Instructions to follow:
Lines to return, exactly: from the line with "these positions. -->" to the line with "<!-- We do not" in the entries below, both included.
━━━━
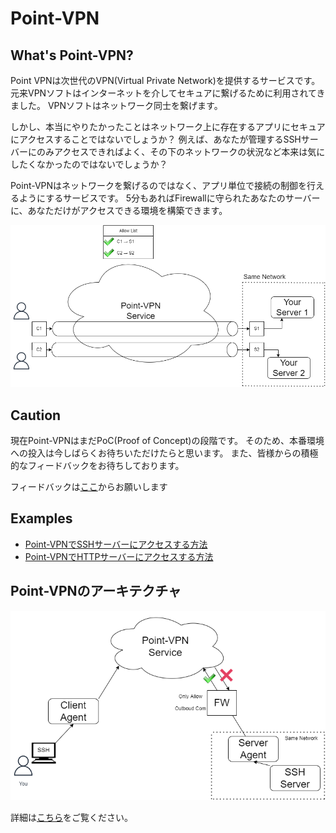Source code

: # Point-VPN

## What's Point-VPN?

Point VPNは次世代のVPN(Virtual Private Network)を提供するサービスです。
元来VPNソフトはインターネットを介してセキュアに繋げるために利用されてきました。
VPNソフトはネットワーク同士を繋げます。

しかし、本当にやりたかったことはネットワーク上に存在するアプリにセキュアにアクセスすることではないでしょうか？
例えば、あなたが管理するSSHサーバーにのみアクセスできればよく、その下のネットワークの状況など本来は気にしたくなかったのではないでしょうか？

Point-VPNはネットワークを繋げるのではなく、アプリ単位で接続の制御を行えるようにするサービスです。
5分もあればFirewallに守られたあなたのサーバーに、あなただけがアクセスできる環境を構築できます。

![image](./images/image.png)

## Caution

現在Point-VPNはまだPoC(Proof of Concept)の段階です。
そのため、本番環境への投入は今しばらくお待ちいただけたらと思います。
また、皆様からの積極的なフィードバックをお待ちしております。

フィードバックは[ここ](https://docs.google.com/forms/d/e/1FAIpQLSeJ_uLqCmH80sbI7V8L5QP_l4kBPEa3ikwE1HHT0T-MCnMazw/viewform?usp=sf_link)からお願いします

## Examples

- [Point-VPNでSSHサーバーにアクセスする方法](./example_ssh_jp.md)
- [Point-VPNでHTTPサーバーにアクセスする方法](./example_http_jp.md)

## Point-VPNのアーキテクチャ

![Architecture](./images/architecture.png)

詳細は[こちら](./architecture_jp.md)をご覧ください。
━━━━
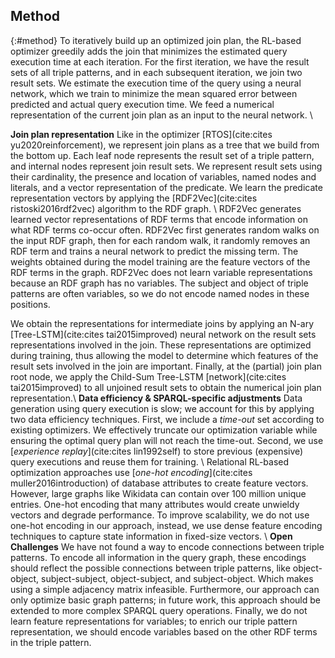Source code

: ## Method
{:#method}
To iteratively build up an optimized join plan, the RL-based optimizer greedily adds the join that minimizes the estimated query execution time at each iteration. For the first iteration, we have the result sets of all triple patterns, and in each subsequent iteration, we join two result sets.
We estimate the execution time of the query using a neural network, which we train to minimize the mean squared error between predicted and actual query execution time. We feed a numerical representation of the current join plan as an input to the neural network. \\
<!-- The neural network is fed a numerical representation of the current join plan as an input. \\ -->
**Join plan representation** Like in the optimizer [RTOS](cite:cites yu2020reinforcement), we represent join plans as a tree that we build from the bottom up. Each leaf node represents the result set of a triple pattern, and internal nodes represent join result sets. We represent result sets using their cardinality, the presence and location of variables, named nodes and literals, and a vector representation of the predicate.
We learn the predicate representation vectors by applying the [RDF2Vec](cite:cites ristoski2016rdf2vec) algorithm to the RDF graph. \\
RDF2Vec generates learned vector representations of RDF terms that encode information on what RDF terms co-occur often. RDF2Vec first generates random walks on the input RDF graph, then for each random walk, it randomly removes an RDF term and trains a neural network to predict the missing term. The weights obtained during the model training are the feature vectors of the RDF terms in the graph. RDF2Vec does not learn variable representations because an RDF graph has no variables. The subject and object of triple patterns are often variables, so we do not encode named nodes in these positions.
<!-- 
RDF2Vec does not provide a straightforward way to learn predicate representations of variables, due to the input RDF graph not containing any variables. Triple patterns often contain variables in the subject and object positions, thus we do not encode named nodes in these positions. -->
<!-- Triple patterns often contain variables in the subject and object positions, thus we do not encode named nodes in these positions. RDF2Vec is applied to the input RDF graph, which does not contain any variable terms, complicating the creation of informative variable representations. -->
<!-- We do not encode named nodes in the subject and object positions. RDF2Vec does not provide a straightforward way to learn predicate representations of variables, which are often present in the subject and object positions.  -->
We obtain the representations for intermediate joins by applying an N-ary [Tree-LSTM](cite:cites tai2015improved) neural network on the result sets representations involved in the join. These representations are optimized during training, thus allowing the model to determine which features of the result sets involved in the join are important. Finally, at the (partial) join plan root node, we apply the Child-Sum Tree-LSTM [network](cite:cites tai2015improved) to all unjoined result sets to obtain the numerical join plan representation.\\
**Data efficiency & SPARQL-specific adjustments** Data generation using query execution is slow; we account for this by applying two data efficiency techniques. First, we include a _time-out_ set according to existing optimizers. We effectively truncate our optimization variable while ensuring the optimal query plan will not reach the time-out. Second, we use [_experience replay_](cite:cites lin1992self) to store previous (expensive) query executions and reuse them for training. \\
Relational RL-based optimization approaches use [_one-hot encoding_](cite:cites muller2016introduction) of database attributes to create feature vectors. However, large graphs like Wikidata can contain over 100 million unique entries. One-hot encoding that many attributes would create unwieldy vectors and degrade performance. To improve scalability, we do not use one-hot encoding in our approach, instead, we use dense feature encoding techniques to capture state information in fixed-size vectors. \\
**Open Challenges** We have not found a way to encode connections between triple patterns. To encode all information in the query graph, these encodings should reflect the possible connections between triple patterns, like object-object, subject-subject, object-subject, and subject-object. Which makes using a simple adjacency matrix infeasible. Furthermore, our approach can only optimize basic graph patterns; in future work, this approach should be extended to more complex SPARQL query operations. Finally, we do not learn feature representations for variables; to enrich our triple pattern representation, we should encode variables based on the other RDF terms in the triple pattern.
━━━━
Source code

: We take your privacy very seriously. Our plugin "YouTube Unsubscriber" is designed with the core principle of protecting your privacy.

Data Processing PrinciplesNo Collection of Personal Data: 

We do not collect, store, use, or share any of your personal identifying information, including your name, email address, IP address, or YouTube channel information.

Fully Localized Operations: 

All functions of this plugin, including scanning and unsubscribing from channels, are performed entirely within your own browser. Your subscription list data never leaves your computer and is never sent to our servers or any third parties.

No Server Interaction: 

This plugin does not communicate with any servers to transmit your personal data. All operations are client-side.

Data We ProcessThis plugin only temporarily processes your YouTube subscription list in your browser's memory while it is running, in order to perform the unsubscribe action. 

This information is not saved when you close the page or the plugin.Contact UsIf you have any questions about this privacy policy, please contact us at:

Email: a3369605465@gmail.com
━━━━
Result below:
RDF2Vec does not provide a straightforward way to learn predicate representations of variables, due to the input RDF graph not containing any variables. Triple patterns often contain variables in the subject and object positions, thus we do not encode named nodes in these positions. -->
<!-- Triple patterns often contain variables in the subject and object positions, thus we do not encode named nodes in these positions. RDF2Vec is applied to the input RDF graph, which does not contain any variable terms, complicating the creation of informative variable representations. -->
<!-- We do not encode named nodes in the subject and object positions. RDF2Vec does not provide a straightforward way to learn predicate representations of variables, which are often present in the subject and object positions.  -->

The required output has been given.